Above all they require an astute meshing of perception, experience and attitude to devise a plan of action … and when necessary, an alternative plan of action if the initial one doesn’t work quite as intended.

And yet many highly intelligent individuals are incapable of thinking in this manner. I’ve known true geniuses for whom differential calculus, as well as the intricacies of base-catalyzed cleavage of epoxides, proved to be a breeze.

Nonetheless, many of these same persons have no idea whatever how a neighbor might react when informed your massive oak tree just fell on the roof of their house.

And now, before I run out of space, I want to add my comments as to what I find objectionable about American schooling. A fundamental concern is that education is regarded as something imposed, involuntarily or otherwise, on the recipient, rather than something self-imposed by the student.

It is from this misconceived approach that never-ending unworkable proposals and ineffective programs are instituted. My belief is learning is something done by the student, not to the student.

A second element of the problem is the willingness of the political hierarchy to respond to perceived societal injustices and crises by imposing rules and procedures that seriously impede a school’s performance. The closing of schools nationwide for the better part of a year, as a response to the COVID-19 pandemic, will go down in history as the greatest fiasco the schools ever encountered.

A third concern is the obsession with professionalism which enveloped schooling. The implication is it will produce an academically superior teacher which will, ipso facto, result in a superior student.

Though clothed in euphemisms, the true emphasis focuses on three elements: tightly restricted teacher credentialing, an exclusive self-policing governing body and the assurance of increased salaries at all levels.

My aversion to an emphasis on a teacher’s academic excellence is basic: I simply don’t believe the hard-earned teaching credential assuring superior accomplishment motivates children, either at the primary or secondary level.
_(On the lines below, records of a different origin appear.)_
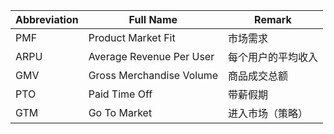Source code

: <!-- 记录一些职场常用的单词缩写 -->
<!-- 2023-10-23 -->

|  Abbreviation   | Full Name | Remark |
|  ----  | ----  | ---- |
| PMF  | Product Market Fit | 市场需求 |
| ARPU  | Average Revenue Per User | 每个用户的平均收入 |
| GMV  | Gross Merchandise Volume | 商品成交总额 |
| PTO  | Paid Time Off | 带薪假期 |
| GTM  | Go To Market | 进入市场（策略） |


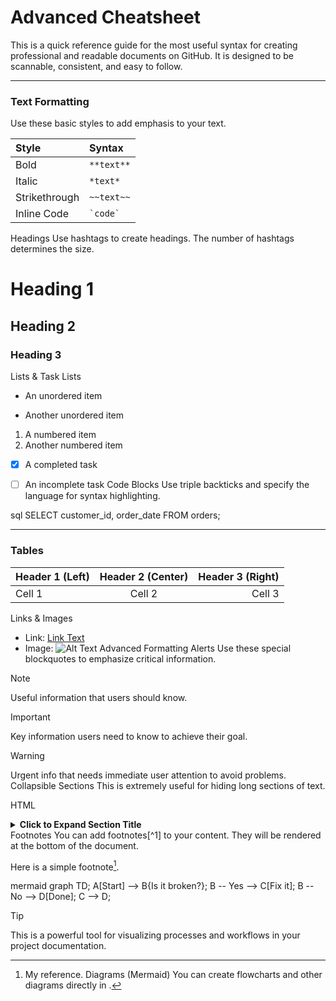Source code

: 

# Advanced  Cheatsheet

This is a quick reference guide for the most useful  syntax for creating professional and readable documents on GitHub. It is designed to be scannable, consistent, and easy to follow.

---

### **Text Formatting**

Use these basic styles to add emphasis to your text.


| Style         | Syntax        |
| :------------ | :------------ |
| Bold          | `**text**`    |
| Italic        | `*text*`      |
| Strikethrough | `~~text~~`    |
| Inline Code   | `` `code` ``  |
Headings
Use hashtags to create headings. The number of hashtags determines the size.



# Heading 1
## Heading 2
### Heading 3
Lists & Task Lists


* An unordered item
- Another unordered item

1. A numbered item
2. Another numbered item

- [x] A completed task
- [ ] An incomplete task
Code Blocks
Use triple backticks and specify the language for syntax highlighting.



sql
SELECT
    customer_id,
    order_date
FROM orders;

---

### **Tables**

| Header 1 (Left) | Header 2 (Center) | Header 3 (Right) |
| :-------------- | :---------------: | ---------------: |
| Cell 1          |      Cell 2       |           Cell 3 |
Links & Images


* Link: [Link Text](https://www.github.com)
* Image: ![Alt Text](URL_to_image)
Advanced Formatting
Alerts
Use these special blockquotes to emphasize critical information.



> [!NOTE]
> Useful information that users should know.

> [!IMPORTANT]
> Key information users need to know to achieve their goal.

> [!WARNING]
> Urgent info that needs immediate user attention to avoid problems.
Collapsible Sections
This is extremely useful for hiding long sections of text.

HTML

<details>
<summary><strong>Click to Expand Section Title</strong></summary>

This is the hidden content. You can put text, images, and even code blocks in here.

</details>
Footnotes
You can add footnotes[^1] to your content. They will be rendered at the bottom of the document.



Here is a simple footnote[^1].

[^1]: My reference.
Diagrams (Mermaid)
You can create flowcharts and other diagrams directly in .



mermaid
graph TD;
    A[Start] --> B{Is it broken?};
    B -- Yes --> C[Fix it];
    B -- No --> D[Done];
    C --> D;

> [!TIP]
> This is a powerful tool for visualizing processes and workflows in your project documentation.
[^1]: This is the text for the footnote.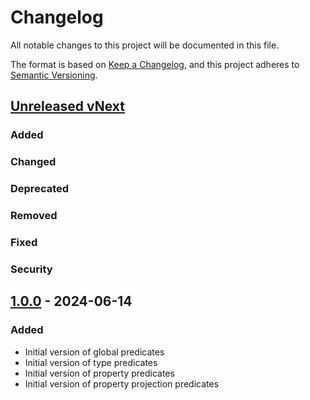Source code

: # Changelog

All notable changes to this project will be documented in this file.

The format is based on [Keep a Changelog](https://keepachangelog.com/en/1.1.0/),
and this project adheres to [Semantic Versioning](https://semver.org/spec/v2.0.0.html).

## [Unreleased vNext][vnext-unreleased]

### Added

### Changed

### Deprecated

### Removed

### Fixed

### Security

## [1.0.0][1.0.0] - 2024-06-14

### Added

- Initial version of global predicates
- Initial version of type predicates
- Initial version of property predicates
- Initial version of property projection predicates

[vnext-unreleased]: https://github.com/6bee/aqua-accesscontrol/compare/v1.0.0...main
[1.0.0]:  https://github.com/6bee/aqua-accesscontrol/tree/v1.0.0
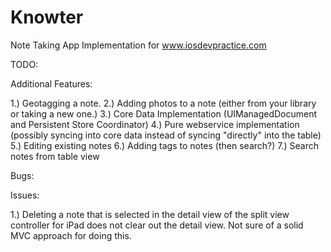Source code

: Knowter
=======

Note Taking App Implementation for www.iosdevpractice.com

TODO:

Additional Features:

1.) Geotagging a note.
2.) Adding photos to a note (either from your library or taking a new one.)
3.) Core Data Implementation (UIManagedDocument and Persistent Store Coordinator)
4.) Pure webservice implementation (possibly syncing into core data instead of syncing "directly" into the table)
5.) Editing existing notes
6.) Adding tags to notes (then search?)
7.) Search notes from table view

Bugs:

Issues:

1.) Deleting a note that is selected in the detail view of the split view controller for iPad does not clear out the detail view. Not sure of a solid MVC approach for doing this.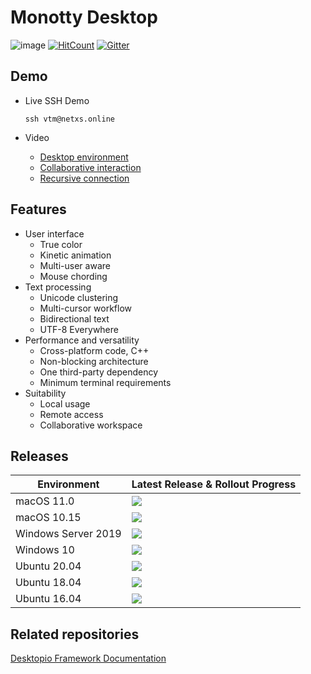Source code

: # Monotty Desktop

![image](https://dice.netxs.online/cloud/vtm/mde_banner_v1.04.png)
[![HitCount](https://views.whatilearened.today/views/github/netxs-group/VTM.svg)](https://github.com/netxs-group/VTM)
[![Gitter](https://badges.gitter.im/netxs-group/VTM.svg)](https://gitter.im/netxs-group/VTM?utm_source=badge&utm_medium=badge&utm_campaign=pr-badge)

## Demo
- Live SSH Demo  
    
     `ssh vtm@netxs.online`  
      
- Video
  - [Desktop environment](https://youtu.be/fLumnSctakY)
  - [Collaborative interaction](https://youtu.be/0zU4e5Vam8c)
  - [Recursive connection](https://youtu.be/Fm5X75sO62c)

## Features
- User interface
  - True color
  - Kinetic animation
  - Multi-user aware
  - Mouse chording  
- Text processing
  - Unicode clustering
  - Multi-cursor workflow
  - Bidirectional text
  - UTF-8 Everywhere
- Performance and versatility
  - Cross-platform code, C++
  - Non-blocking architecture
  - One third-party dependency
  - Minimum terminal requirements
- Suitability
  - Local usage
  - Remote access
  - Сollaborative workspace

## Releases
| Environment         | Latest Release & Rollout Progress |
| --------------------|-----------------------------------|
| macOS 11.0          | [![](https://dice.netxs.online/cloud/vtm/status/macos110)](https://github.com/netxs-group/VTM/releases)
| macOS 10.15         | [![](https://dice.netxs.online/cloud/vtm/status/macos1015)](https://github.com/netxs-group/VTM/releases)
| Windows Server 2019 | [![](https://dice.netxs.online/cloud/vtm/status/windows2019)](https://github.com/netxs-group/VTM/releases)
| Windows 10          | [![](https://dice.netxs.online/cloud/vtm/status/windows10)](https://github.com/netxs-group/VTM/releases)
| Ubuntu 20.04        | [![](https://dice.netxs.online/cloud/vtm/status/ubuntu20)](https://github.com/netxs-group/VTM/releases)
| Ubuntu 18.04        | [![](https://dice.netxs.online/cloud/vtm/status/ubuntu18)](https://github.com/netxs-group/VTM/releases)
| Ubuntu 16.04        | [![](https://dice.netxs.online/cloud/vtm/status/ubuntu16)](https://github.com/netxs-group/VTM/releases) |

## Related repositories
[Desktopio Framework Documentation](https://github.com/netxs-group/Desktopio-Docs)
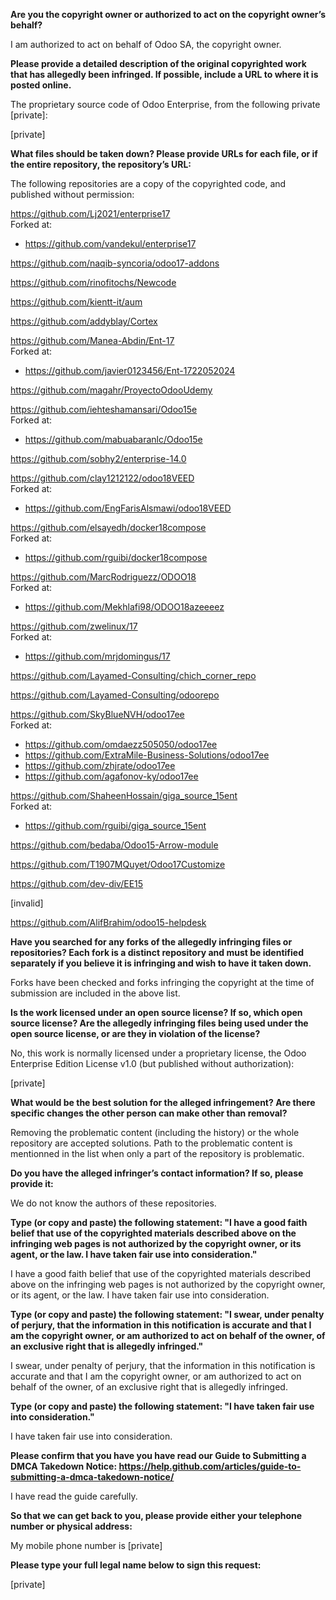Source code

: **Are you the copyright owner or authorized to act on the copyright
owner’s behalf?**

I am authorized to act on behalf of Odoo SA, the copyright owner.

**Please provide a detailed description of the original copyrighted work
that has allegedly been infringed. If possible, include a URL to where
it is posted online.**

The proprietary source code of Odoo Enterprise, from the following
private [private]:

[private]  

**What files should be taken down? Please provide URLs for each file, or
if the entire repository, the repository’s URL:**

The following repositories are a copy of the copyrighted code, and published
without permission:

https://github.com/Lj2021/enterprise17  
Forked at:  
- https://github.com/vandekul/enterprise17  

https://github.com/naqib-syncoria/odoo17-addons  

https://github.com/rinofitochs/Newcode

https://github.com/kientt-it/aum

https://github.com/addyblay/Cortex

https://github.com/Manea-Abdin/Ent-17  
Forked at:  
- https://github.com/javier0123456/Ent-1722052024

https://github.com/magahr/ProyectoOdooUdemy

https://github.com/iehteshamansari/Odoo15e  
Forked at:  
- https://github.com/mabuabaranlc/Odoo15e

https://github.com/sobhy2/enterprise-14.0

https://github.com/clay1212122/odoo18VEED  
Forked at:  
- https://github.com/EngFarisAlsmawi/odoo18VEED

https://github.com/elsayedh/docker18compose  
Forked at:  
- https://github.com/rguibi/docker18compose

https://github.com/MarcRodriguezz/ODOO18  
Forked at:  
- https://github.com/Mekhlafi98/ODOO18azeeeez

https://github.com/zwelinux/17  
Forked at:  
- https://github.com/mrjdomingus/17

https://github.com/Layamed-Consulting/chich_corner_repo

https://github.com/Layamed-Consulting/odoorepo

https://github.com/SkyBlueNVH/odoo17ee  
Forked at:  
- https://github.com/omdaezz505050/odoo17ee  
- https://github.com/ExtraMile-Business-Solutions/odoo17ee  
- https://github.com/zhjrate/odoo17ee  
- https://github.com/agafonov-ky/odoo17ee  

https://github.com/ShaheenHossain/giga_source_15ent  
Forked at:  
- https://github.com/rguibi/giga_source_15ent

https://github.com/bedaba/Odoo15-Arrow-module

https://github.com/T1907MQuyet/Odoo17Customize

https://github.com/dev-div/EE15

[invalid]

https://github.com/AlifBrahim/odoo15-helpdesk


**Have you searched for any forks of the allegedly infringing files or
repositories? Each fork is a distinct repository and must be identified
separately if you believe it is infringing and wish to have it taken down.**

Forks have been checked and forks infringing the copyright at the time of 
submission are included in the above list.

**Is the work licensed under an open source license? If so, which open
source license? Are the allegedly infringing files being used under the
open source license, or are they in violation of the license?**

No, this work is normally licensed under a proprietary license, the Odoo
Enterprise Edition License v1.0 (but published without authorization):

[private]

**What would be the best solution for the alleged infringement? Are
there specific changes the other person can make other than removal?**

Removing the problematic content (including the history) or the whole repository
are accepted solutions. Path to the problematic content is mentionned in the 
list when only a part of the repository is problematic.

**Do you have the alleged infringer’s contact information? If so, please
provide it:**

We do not know the authors of these repositories.

**Type (or copy and paste) the following statement: "I have a good faith
belief that use of the copyrighted materials described above on the
infringing web pages is not authorized by the copyright owner, or its
agent, or the law. I have taken fair use into consideration."**

I have a good faith belief that use of the copyrighted materials
described above on the infringing web pages is not authorized by the
copyright owner, or its agent, or the law. I have taken fair use into
consideration.

**Type (or copy and paste) the following statement: "I swear, under
penalty of perjury, that the information in this notification is
accurate and that I am the copyright owner, or am authorized to act on
behalf of the owner, of an exclusive right that is allegedly infringed."**

I swear, under penalty of perjury, that the information in this
notification is accurate and that I am the copyright owner, or am
authorized to act on behalf of the owner, of an exclusive right that is
allegedly infringed.

**Type (or copy and paste) the following statement: "I have taken fair use 
into consideration."**

I have taken fair use into consideration.

**Please confirm that you have you have read our Guide to Submitting a
DMCA Takedown Notice:
https://help.github.com/articles/guide-to-submitting-a-dmca-takedown-notice/**

I have read the guide carefully.

**So that we can get back to you, please provide either your telephone
number or physical address:**

My mobile phone number is [private]  

**Please type your full legal name below to sign this request:**

[private]  
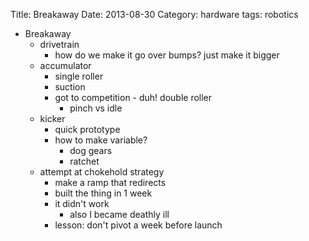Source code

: Title: Breakaway
Date: 2013-08-30
Category: hardware
tags: robotics

* Breakaway
  * drivetrain
    * how do we make it go over bumps? just make it bigger
  * accumulator
    * single roller
    * suction
    * got to competition - duh! double roller
      * pinch vs idle
  * kicker
    * quick prototype
    * how to make variable?
      * dog gears
      * ratchet
  * attempt at chokehold strategy
    * make a ramp that redirects
    * built the thing in 1 week
    * it didn't work
      * also I became deathly ill
    * lesson: don't pivot a week before launch
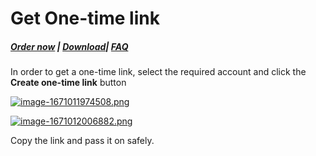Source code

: # Get One-time link

##### [Order now](https://panel.puqcloud.com/index.php?rp=/store/puqvpn) | [Download](https://download.puqcloud.com/cp/puqvpncp/)| [FAQ](https://faq.puqcloud.com)

In order to get a one-time link, select the required account and click the **Create one-time link** button

[![image-1671011974508.png](https://doc.puq.info/uploads/images/gallery/2022-12/scaled-1680-/image-1671011974508.png)](https://doc.puq.info/uploads/images/gallery/2022-12/image-1671011974508.png)

[![image-1671012006882.png](https://doc.puq.info/uploads/images/gallery/2022-12/scaled-1680-/image-1671012006882.png)](https://doc.puq.info/uploads/images/gallery/2022-12/image-1671012006882.png)

Copy the link and pass it on safely.
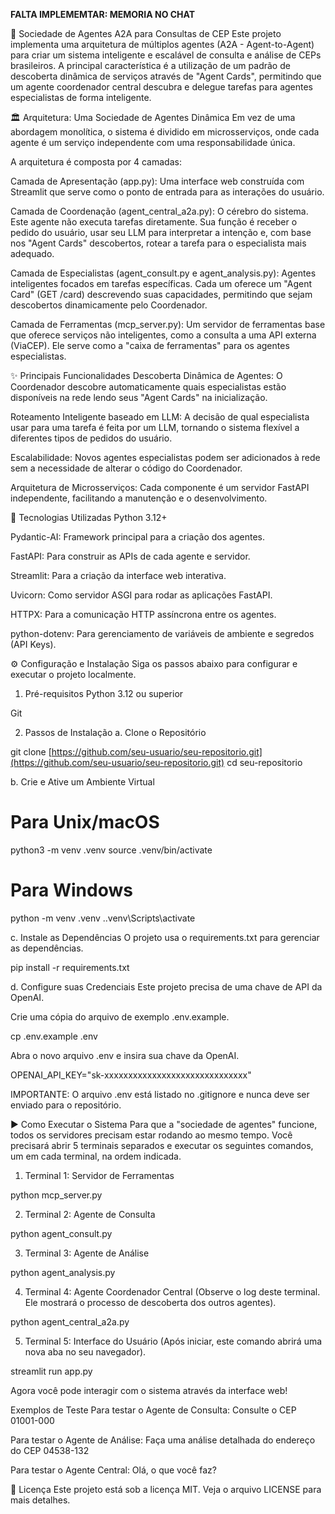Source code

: **FALTA IMPLEMEMTAR: MEMORIA NO CHAT**


🤖 Sociedade de Agentes A2A para Consultas de CEP
Este projeto implementa uma arquitetura de múltiplos agentes (A2A - Agent-to-Agent) para criar um sistema inteligente e escalável de consulta e análise de CEPs brasileiros. A principal característica é a utilização de um padrão de descoberta dinâmica de serviços através de "Agent Cards", permitindo que um agente coordenador central descubra e delegue tarefas para agentes especialistas de forma inteligente.

🏛️ Arquitetura: Uma Sociedade de Agentes Dinâmica
Em vez de uma abordagem monolítica, o sistema é dividido em microsserviços, onde cada agente é um serviço independente com uma responsabilidade única.

A arquitetura é composta por 4 camadas:

Camada de Apresentação (app.py): Uma interface web construída com Streamlit que serve como o ponto de entrada para as interações do usuário.

Camada de Coordenação (agent_central_a2a.py): O cérebro do sistema. Este agente não executa tarefas diretamente. Sua função é receber o pedido do usuário, usar seu LLM para interpretar a intenção e, com base nos "Agent Cards" descobertos, rotear a tarefa para o especialista mais adequado.

Camada de Especialistas (agent_consult.py e agent_analysis.py): Agentes inteligentes focados em tarefas específicas. Cada um oferece um "Agent Card" (GET /card) descrevendo suas capacidades, permitindo que sejam descobertos dinamicamente pelo Coordenador.

Camada de Ferramentas (mcp_server.py): Um servidor de ferramentas base que oferece serviços não inteligentes, como a consulta a uma API externa (ViaCEP). Ele serve como a "caixa de ferramentas" para os agentes especialistas.

✨ Principais Funcionalidades
Descoberta Dinâmica de Agentes: O Coordenador descobre automaticamente quais especialistas estão disponíveis na rede lendo seus "Agent Cards" na inicialização.

Roteamento Inteligente baseado em LLM: A decisão de qual especialista usar para uma tarefa é feita por um LLM, tornando o sistema flexível a diferentes tipos de pedidos do usuário.

Escalabilidade: Novos agentes especialistas podem ser adicionados à rede sem a necessidade de alterar o código do Coordenador.

Arquitetura de Microsserviços: Cada componente é um servidor FastAPI independente, facilitando a manutenção e o desenvolvimento.

🚀 Tecnologias Utilizadas
Python 3.12+

Pydantic-AI: Framework principal para a criação dos agentes.

FastAPI: Para construir as APIs de cada agente e servidor.

Streamlit: Para a criação da interface web interativa.

Uvicorn: Como servidor ASGI para rodar as aplicações FastAPI.

HTTPX: Para a comunicação HTTP assíncrona entre os agentes.

python-dotenv: Para gerenciamento de variáveis de ambiente e segredos (API Keys).

⚙️ Configuração e Instalação
Siga os passos abaixo para configurar e executar o projeto localmente.

1. Pré-requisitos
Python 3.12 ou superior

Git

2. Passos de Instalação
a. Clone o Repositório

git clone [https://github.com/seu-usuario/seu-repositorio.git](https://github.com/seu-usuario/seu-repositorio.git)
cd seu-repositorio

b. Crie e Ative um Ambiente Virtual

# Para Unix/macOS
python3 -m venv .venv
source .venv/bin/activate

# Para Windows
python -m venv .venv
.\.venv\Scripts\activate

c. Instale as Dependências
O projeto usa o requirements.txt para gerenciar as dependências.

pip install -r requirements.txt

d. Configure suas Credenciais
Este projeto precisa de uma chave de API da OpenAI.

Crie uma cópia do arquivo de exemplo .env.example.

cp .env.example .env

Abra o novo arquivo .env e insira sua chave da OpenAI.

OPENAI_API_KEY="sk-xxxxxxxxxxxxxxxxxxxxxxxxxxxxxx"

IMPORTANTE: O arquivo .env está listado no .gitignore e nunca deve ser enviado para o repositório.

▶️ Como Executar o Sistema
Para que a "sociedade de agentes" funcione, todos os servidores precisam estar rodando ao mesmo tempo. Você precisará abrir 5 terminais separados e executar os seguintes comandos, um em cada terminal, na ordem indicada.

1. Terminal 1: Servidor de Ferramentas

python mcp_server.py

2. Terminal 2: Agente de Consulta

python agent_consult.py

3. Terminal 3: Agente de Análise

python agent_analysis.py

4. Terminal 4: Agente Coordenador Central
(Observe o log deste terminal. Ele mostrará o processo de descoberta dos outros agentes).

python agent_central_a2a.py

5. Terminal 5: Interface do Usuário
(Após iniciar, este comando abrirá uma nova aba no seu navegador).

streamlit run app.py

Agora você pode interagir com o sistema através da interface web!

Exemplos de Teste
Para testar o Agente de Consulta: Consulte o CEP 01001-000

Para testar o Agente de Análise: Faça uma análise detalhada do endereço do CEP 04538-132

Para testar o Agente Central: Olá, o que você faz?

📄 Licença
Este projeto está sob a licença MIT. Veja o arquivo LICENSE para mais detalhes.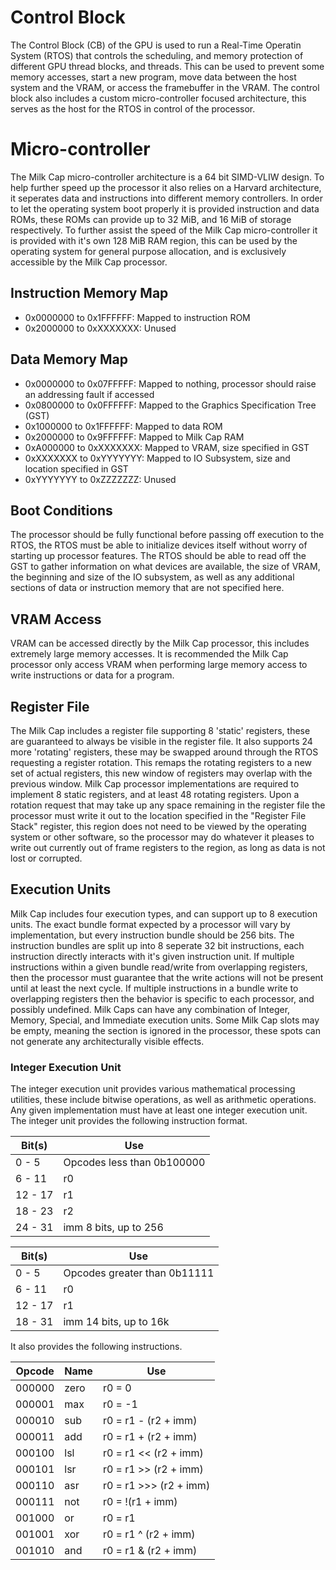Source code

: # Control Block
The Control Block (CB) of the GPU is used to run a Real-Time Operatin System (RTOS) that controls the scheduling, and memory protection of different GPU thread blocks, and threads. This can be used to prevent some memory accesses, start a new program, move data between the host system and the VRAM, or access the framebuffer in the VRAM. The control block also includes a custom micro-controller focused architecture, this serves as the host for the RTOS in control of the processor.

# Micro-controller
The Milk Cap micro-controller architecture is a 64 bit SIMD-VLIW design. To help further speed up the processor it also relies on a Harvard architecture, it seperates data and instructions into different memory controllers. In order to let the operating system boot properly it is provided instruction and data ROMs, these ROMs can provide up to 32 MiB, and 16 MiB of storage respectively. To further assist the speed of the Milk Cap micro-controller it is provided with it's own 128 MiB RAM region, this can be used by the operating system for general purpose allocation, and is exclusively accessible by the Milk Cap processor.

## Instruction Memory Map
- 0x0000000 to 0x1FFFFFF: Mapped to instruction ROM
- 0x2000000 to 0xXXXXXXX: Unused

## Data Memory Map
- 0x0000000 to 0x07FFFFF: Mapped to nothing, processor should raise an addressing fault if accessed
- 0x0800000 to 0x0FFFFFF: Mapped to the Graphics Specification Tree (GST)
- 0x1000000 to 0x1FFFFFF: Mapped to data ROM
- 0x2000000 to 0x9FFFFFF: Mapped to Milk Cap RAM
- 0xA000000 to 0xXXXXXXX: Mapped to VRAM, size specified in GST
- 0xXXXXXXX to 0xYYYYYYY: Mapped to IO Subsystem, size and location specified in GST
- 0xYYYYYYY to 0xZZZZZZZ: Unused

## Boot Conditions
The processor should be fully functional before passing off execution to the RTOS, the RTOS must be able to initialize devices itself without worry of starting up processor features. The RTOS should be able to read off the GST to gather information on what devices are available, the size of VRAM, the beginning and size of the IO subsystem, as well as any additional sections of data or instruction memory that are not specified here.

## VRAM Access
VRAM can be accessed directly by the Milk Cap processor, this includes extremely large memory accesses. It is recommended the Milk Cap processor only access VRAM when performing large memory access to write instructions or data for a program.

## Register File
The Milk Cap includes a register file supporting 8 'static' registers, these are guaranteed to always be visible in the register file. It also supports 24 more 'rotating' registers, these may be swapped around through the RTOS requesting a register rotation. This remaps the rotating registers to a new set of actual registers, this new window of registers may overlap with the previous window. Milk Cap processor implementations are required to implement 8 static registers, and at least 48 rotating registers. Upon a rotation request that may take up any space remaining in the register file the processor must write it out to the location specified in the "Register File Stack" register, this region does not need to be viewed by the operating system or other software, so the processor may do whatever it pleases to write out currently out of frame registers to the region, as long as data is not lost or corrupted.

## Execution Units
Milk Cap includes four execution types, and can support up to 8 execution units. The exact bundle format expected by a processor will vary by implementation, but every instruction bundle should be 256 bits. The instruction bundles are split up into 8 seperate 32 bit instructions, each instruction directly interacts with it's given instruction unit. If multiple instructions within a given bundle read/write from overlapping registers, then the processor must guarantee that the write actions will not be present until at least the next cycle. If multiple instructions in a bundle write to overlapping registers then the behavior is specific to each processor, and possibly undefined. Milk Caps can have any combination of Integer, Memory, Special, and Immediate execution units. Some Milk Cap slots may be empty, meaning the section is ignored in the processor, these spots can not generate any architecturally visible effects.

### Integer Execution Unit
The integer execution unit provides various mathematical processing utilities, these include bitwise operations, as well as arithmetic operations. Any given implementation must have at least one integer execution unit. The integer unit provides the following instruction format.

| Bit(s)  | Use                                |
| ------- | ---------------------------------- |
| 0 - 5   | Opcodes less than 0b100000         |
| 6 - 11  | r0                                 |
| 12 - 17 | r1                                 |
| 18 - 23 | r2                                 |
| 24 - 31 | imm 8 bits, up to 256              |

| Bit(s)  | Use                                |
| ------- | ---------------------------------- |
| 0 - 5   | Opcodes greater than 0b11111       |
| 6 - 11  | r0                                 |
| 12 - 17 | r1                                 |
| 18 - 31 | imm 14 bits, up to 16k             |

It also provides the following instructions.

| Opcode | Name | Use                    |
| ------ | ---- | ---------------------- |
| 000000 | zero | r0 = 0                 |
| 000001 | max  | r0 = -1                |
| 000010 | sub  | r0 = r1 - (r2 + imm)   |
| 000011 | add  | r0 = r1 + (r2 + imm)   |
| 000100 | lsl  | r0 = r1 << (r2 + imm)  |
| 000101 | lsr  | r0 = r1 >> (r2 + imm)  |
| 000110 | asr  | r0 = r1 >>> (r2 + imm) |
| 000111 | not  | r0 = !(r1 + imm)       |
| 001000 | or   | r0 = r1 | (r2 + imm)   |
| 001001 | xor  | r0 = r1 ^ (r2 + imm)   |
| 001010 | and  | r0 = r1 & (r2 + imm)   |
I mean this not as an endorsement of uninspired instruction, but rather a realization that the relationship between instructor and pupil depends little upon the academic achievement of the instructor.

And as a last word, I doubt a student in the first eight grades benefits from a teacher with more than a two-year Associate Arts degree. At the secondary level, through grade 12, an instructor with a simple bachelor’s degree is more than adequate.

At these levels, education is – or should be – a systematic and disciplined approach to conventional learning. I’m absolutely convinced instructor brilliance serves no function whatever. Scholastic excellence is best reserved for the college level.